* [Given entries]
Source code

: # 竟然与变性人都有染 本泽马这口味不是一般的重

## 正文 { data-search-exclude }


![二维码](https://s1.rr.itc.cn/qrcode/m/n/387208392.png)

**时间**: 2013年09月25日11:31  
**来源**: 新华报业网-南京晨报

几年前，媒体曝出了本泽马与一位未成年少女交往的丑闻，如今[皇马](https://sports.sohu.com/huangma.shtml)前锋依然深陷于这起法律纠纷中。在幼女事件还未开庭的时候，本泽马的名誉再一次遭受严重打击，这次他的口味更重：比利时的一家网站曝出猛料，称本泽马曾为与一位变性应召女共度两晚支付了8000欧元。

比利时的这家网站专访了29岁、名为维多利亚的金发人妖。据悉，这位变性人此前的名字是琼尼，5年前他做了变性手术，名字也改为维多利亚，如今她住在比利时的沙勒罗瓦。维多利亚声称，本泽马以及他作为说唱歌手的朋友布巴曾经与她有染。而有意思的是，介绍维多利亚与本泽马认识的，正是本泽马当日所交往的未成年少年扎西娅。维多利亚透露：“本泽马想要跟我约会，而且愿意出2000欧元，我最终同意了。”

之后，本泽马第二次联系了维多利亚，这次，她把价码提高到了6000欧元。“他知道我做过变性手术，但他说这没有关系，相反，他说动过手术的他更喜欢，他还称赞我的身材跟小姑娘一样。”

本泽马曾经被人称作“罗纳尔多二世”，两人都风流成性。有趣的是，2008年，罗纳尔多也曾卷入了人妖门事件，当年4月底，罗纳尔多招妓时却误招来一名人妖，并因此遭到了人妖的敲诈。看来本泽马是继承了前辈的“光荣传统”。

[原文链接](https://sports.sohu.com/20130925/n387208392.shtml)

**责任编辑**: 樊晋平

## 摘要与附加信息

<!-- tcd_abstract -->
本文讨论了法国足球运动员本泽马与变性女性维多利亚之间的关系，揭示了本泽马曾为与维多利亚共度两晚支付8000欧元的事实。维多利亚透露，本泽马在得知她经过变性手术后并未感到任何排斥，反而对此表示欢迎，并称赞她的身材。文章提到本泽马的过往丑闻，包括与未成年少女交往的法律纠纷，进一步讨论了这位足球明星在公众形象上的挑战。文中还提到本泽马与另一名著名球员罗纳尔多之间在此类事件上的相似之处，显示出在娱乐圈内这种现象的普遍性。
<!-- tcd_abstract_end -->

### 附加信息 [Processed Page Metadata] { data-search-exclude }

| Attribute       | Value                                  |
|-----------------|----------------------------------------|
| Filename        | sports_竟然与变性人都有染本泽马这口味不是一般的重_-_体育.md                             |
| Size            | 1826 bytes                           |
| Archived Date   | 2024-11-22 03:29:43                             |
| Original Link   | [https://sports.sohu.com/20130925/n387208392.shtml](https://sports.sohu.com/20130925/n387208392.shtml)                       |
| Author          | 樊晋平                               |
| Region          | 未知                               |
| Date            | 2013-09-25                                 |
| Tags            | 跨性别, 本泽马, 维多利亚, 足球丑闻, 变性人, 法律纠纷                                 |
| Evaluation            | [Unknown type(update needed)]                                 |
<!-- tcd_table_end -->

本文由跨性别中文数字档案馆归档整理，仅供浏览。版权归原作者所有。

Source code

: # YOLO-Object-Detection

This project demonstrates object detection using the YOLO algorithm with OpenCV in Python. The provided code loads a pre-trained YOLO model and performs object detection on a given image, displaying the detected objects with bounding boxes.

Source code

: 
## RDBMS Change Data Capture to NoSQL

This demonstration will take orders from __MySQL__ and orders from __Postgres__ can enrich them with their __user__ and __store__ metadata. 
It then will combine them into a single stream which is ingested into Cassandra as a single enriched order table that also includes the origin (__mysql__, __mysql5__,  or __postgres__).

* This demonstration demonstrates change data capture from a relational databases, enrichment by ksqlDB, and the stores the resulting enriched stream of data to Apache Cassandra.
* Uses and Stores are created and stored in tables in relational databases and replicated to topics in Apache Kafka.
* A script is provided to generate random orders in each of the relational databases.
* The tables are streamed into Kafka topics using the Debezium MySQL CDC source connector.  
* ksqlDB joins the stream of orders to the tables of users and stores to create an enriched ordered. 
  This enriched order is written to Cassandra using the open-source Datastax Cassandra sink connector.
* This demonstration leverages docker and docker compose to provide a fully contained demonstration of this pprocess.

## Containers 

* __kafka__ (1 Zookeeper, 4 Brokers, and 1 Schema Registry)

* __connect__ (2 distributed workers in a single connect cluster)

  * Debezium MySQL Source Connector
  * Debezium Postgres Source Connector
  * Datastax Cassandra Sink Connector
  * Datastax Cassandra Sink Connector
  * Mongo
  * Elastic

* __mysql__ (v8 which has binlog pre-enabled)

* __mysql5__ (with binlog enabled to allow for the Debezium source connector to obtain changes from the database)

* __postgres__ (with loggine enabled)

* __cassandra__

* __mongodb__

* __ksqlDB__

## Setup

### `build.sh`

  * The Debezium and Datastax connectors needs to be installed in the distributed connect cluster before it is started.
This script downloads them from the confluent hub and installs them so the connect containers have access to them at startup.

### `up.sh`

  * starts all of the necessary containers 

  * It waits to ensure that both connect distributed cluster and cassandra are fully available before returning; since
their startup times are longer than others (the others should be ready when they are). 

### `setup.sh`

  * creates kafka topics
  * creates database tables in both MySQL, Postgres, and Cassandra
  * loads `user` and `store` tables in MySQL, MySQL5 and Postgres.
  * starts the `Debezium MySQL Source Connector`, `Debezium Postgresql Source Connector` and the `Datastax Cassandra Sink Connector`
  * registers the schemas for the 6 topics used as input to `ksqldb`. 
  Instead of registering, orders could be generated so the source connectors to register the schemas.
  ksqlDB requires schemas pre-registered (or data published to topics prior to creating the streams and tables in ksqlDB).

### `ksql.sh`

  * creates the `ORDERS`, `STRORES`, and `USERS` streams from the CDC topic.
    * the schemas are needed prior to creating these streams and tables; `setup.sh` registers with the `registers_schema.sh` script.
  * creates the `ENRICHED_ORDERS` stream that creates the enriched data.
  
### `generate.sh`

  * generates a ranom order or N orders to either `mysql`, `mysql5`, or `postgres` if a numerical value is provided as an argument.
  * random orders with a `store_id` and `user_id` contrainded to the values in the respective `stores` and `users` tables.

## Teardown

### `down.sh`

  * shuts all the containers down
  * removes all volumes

* [Exercise requirements] The lines to retype run from the start of the entries through the line containing "几年前，媒体曝出了本泽马与一"; reproduce them exactly and add nothing.

* [Solved exercise]
Source code

: # 竟然与变性人都有染 本泽马这口味不是一般的重

## 正文 { data-search-exclude }


![二维码](https://s1.rr.itc.cn/qrcode/m/n/387208392.png)

**时间**: 2013年09月25日11:31  
**来源**: 新华报业网-南京晨报

几年前，媒体曝出了本泽马与一位未成年少女交往的丑闻，如今[皇马](https://sports.sohu.com/huangma.shtml)前锋依然深陷于这起法律纠纷中。在幼女事件还未开庭的时候，本泽马的名誉再一次遭受严重打击，这次他的口味更重：比利时的一家网站曝出猛料，称本泽马曾为与一位变性应召女共度两晚支付了8000欧元。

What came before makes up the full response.